For the entries below, the result should be an exact transcription of the lines from the one with "- [NetworkInspectReport](docs/NetworkInspectReport.md)" up to and including the one with "- [OverlayVolume](docs/OverlayVolume.md)", and only those.

(Data entries)
* * * * *

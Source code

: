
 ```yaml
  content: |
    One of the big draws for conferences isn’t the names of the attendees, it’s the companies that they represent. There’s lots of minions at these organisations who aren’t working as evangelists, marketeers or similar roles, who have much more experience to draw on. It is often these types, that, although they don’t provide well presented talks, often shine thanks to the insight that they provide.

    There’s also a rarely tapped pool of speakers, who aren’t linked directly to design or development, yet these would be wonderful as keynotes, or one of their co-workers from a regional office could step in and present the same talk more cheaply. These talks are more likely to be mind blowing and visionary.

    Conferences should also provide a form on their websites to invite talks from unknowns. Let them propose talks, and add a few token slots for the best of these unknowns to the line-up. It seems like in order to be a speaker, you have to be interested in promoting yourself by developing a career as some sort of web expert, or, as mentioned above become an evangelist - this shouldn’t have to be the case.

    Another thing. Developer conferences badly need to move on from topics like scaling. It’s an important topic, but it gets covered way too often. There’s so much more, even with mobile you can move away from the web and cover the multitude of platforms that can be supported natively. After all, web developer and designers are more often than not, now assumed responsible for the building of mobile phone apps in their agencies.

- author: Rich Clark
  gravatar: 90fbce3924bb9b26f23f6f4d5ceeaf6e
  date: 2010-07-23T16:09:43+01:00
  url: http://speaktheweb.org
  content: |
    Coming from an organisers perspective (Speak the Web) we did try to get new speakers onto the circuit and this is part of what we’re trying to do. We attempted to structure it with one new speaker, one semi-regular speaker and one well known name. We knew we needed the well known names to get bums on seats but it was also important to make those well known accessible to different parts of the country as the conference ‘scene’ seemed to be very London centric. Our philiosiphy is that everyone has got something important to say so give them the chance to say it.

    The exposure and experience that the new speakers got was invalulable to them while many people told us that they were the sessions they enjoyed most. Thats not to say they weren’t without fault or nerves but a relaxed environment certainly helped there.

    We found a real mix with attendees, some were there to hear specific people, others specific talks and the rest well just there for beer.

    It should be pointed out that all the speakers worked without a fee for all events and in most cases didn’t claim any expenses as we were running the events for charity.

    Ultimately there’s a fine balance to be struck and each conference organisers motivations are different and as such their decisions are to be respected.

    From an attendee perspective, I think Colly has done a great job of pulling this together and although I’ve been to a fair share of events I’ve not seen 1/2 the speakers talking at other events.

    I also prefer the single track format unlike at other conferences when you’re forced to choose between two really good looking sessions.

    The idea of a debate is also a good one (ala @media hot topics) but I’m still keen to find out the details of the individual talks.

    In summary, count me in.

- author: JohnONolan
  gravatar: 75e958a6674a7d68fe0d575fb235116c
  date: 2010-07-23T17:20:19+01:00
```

* * * * *

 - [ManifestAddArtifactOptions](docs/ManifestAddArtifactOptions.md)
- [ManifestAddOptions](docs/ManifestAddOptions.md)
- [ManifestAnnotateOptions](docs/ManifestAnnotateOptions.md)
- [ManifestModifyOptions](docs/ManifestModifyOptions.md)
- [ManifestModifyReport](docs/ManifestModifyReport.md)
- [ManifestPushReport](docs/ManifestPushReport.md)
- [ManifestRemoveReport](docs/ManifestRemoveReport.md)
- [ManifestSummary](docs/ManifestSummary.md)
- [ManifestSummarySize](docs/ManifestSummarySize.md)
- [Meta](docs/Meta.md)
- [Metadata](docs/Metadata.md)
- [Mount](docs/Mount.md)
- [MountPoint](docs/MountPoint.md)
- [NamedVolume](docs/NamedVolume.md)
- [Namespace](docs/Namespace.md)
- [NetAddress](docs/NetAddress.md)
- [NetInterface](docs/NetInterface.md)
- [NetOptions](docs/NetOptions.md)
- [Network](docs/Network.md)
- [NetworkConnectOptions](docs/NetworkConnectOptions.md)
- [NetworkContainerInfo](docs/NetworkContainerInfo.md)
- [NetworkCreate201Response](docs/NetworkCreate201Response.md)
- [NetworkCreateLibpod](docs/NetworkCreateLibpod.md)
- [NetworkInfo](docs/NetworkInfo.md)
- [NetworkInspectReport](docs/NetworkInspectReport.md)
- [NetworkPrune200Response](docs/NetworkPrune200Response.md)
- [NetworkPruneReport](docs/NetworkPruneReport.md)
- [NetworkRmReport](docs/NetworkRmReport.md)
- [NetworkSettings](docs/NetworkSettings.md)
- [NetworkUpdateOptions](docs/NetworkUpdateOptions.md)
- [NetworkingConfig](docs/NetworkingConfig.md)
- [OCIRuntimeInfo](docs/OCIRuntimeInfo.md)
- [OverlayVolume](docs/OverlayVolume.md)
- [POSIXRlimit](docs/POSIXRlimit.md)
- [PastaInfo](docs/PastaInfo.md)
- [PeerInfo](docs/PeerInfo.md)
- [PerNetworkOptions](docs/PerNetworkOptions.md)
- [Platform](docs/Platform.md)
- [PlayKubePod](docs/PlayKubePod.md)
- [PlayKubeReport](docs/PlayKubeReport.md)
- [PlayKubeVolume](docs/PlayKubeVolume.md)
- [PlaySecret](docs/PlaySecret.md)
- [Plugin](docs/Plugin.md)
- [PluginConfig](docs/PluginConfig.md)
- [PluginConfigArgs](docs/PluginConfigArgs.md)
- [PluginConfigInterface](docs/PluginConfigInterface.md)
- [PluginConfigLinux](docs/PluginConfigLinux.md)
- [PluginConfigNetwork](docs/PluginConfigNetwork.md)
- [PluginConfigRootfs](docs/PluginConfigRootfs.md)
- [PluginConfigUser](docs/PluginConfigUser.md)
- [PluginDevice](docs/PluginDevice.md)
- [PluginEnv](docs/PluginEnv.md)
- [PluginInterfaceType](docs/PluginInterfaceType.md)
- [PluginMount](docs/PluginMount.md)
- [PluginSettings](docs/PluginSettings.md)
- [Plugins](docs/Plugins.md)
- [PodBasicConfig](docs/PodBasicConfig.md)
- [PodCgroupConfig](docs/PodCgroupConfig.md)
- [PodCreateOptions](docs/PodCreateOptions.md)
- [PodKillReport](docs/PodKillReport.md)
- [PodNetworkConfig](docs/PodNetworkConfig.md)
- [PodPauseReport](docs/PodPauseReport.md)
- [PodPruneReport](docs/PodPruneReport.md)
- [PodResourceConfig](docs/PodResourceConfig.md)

* * * * *

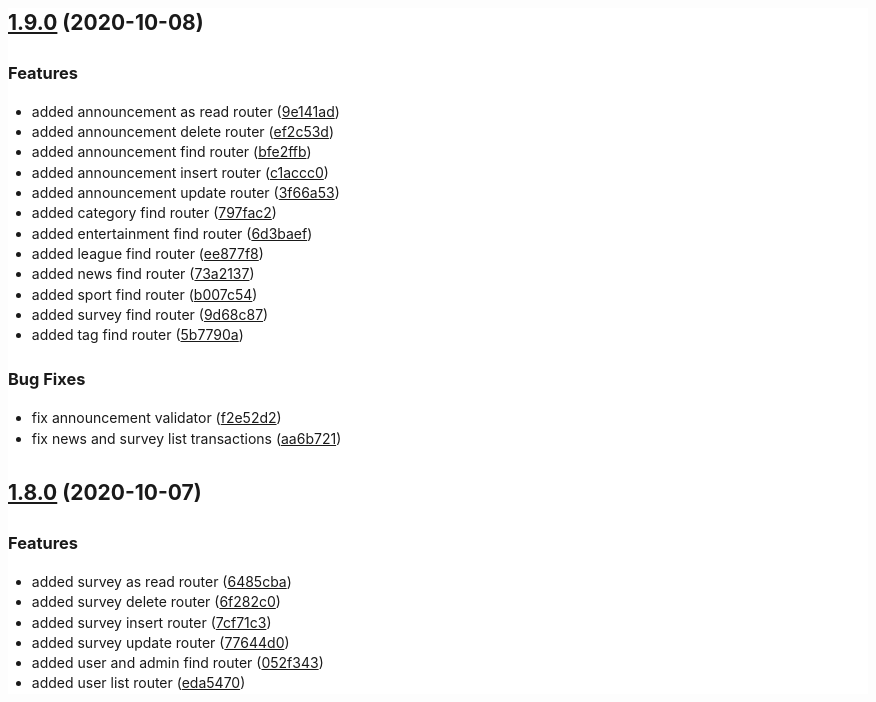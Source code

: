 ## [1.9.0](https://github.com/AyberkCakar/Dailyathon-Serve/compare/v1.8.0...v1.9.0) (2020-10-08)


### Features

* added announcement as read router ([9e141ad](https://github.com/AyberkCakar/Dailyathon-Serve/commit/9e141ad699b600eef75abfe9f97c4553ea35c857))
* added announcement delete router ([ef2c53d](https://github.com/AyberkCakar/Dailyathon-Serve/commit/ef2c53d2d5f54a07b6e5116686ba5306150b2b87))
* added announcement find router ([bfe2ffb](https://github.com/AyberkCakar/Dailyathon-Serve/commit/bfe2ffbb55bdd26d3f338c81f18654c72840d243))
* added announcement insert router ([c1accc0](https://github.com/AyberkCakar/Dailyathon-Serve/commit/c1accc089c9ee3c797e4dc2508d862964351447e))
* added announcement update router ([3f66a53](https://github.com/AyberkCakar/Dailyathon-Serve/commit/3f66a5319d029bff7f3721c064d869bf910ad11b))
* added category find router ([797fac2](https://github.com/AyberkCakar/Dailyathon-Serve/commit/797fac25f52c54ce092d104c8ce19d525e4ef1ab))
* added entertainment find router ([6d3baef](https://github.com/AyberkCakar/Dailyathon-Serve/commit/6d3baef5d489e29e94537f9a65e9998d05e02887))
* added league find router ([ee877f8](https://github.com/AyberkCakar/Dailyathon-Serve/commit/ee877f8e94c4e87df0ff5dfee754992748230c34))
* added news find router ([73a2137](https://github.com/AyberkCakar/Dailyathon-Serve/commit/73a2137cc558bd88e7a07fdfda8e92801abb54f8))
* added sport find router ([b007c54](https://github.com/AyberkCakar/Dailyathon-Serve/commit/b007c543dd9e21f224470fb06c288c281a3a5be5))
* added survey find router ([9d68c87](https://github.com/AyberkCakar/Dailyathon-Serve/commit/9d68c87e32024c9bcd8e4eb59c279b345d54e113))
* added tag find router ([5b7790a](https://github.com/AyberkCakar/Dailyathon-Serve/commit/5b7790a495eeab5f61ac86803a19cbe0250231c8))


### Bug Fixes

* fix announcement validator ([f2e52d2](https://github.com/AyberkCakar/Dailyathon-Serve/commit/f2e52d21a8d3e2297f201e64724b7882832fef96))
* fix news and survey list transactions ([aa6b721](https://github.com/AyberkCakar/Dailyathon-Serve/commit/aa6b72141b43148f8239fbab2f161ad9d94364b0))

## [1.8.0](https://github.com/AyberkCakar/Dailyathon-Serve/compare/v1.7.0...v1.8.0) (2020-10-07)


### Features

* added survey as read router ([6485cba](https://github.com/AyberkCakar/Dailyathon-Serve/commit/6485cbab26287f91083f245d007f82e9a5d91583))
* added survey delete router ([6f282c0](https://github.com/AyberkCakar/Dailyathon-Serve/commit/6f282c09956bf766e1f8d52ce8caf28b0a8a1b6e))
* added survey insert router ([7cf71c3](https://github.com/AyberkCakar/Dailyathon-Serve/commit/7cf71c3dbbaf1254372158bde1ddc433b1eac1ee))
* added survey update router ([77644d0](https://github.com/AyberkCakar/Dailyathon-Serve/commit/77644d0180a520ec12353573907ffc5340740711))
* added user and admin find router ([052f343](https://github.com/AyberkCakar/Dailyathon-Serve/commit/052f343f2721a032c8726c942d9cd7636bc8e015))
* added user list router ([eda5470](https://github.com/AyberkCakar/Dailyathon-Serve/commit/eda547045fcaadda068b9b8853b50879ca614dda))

* * * * *

Result:
- [NetworkInspectReport](docs/NetworkInspectReport.md)
- [NetworkPrune200Response](docs/NetworkPrune200Response.md)
- [NetworkPruneReport](docs/NetworkPruneReport.md)
- [NetworkRmReport](docs/NetworkRmReport.md)
- [NetworkSettings](docs/NetworkSettings.md)
- [NetworkUpdateOptions](docs/NetworkUpdateOptions.md)
- [NetworkingConfig](docs/NetworkingConfig.md)
- [OCIRuntimeInfo](docs/OCIRuntimeInfo.md)
- [OverlayVolume](docs/OverlayVolume.md)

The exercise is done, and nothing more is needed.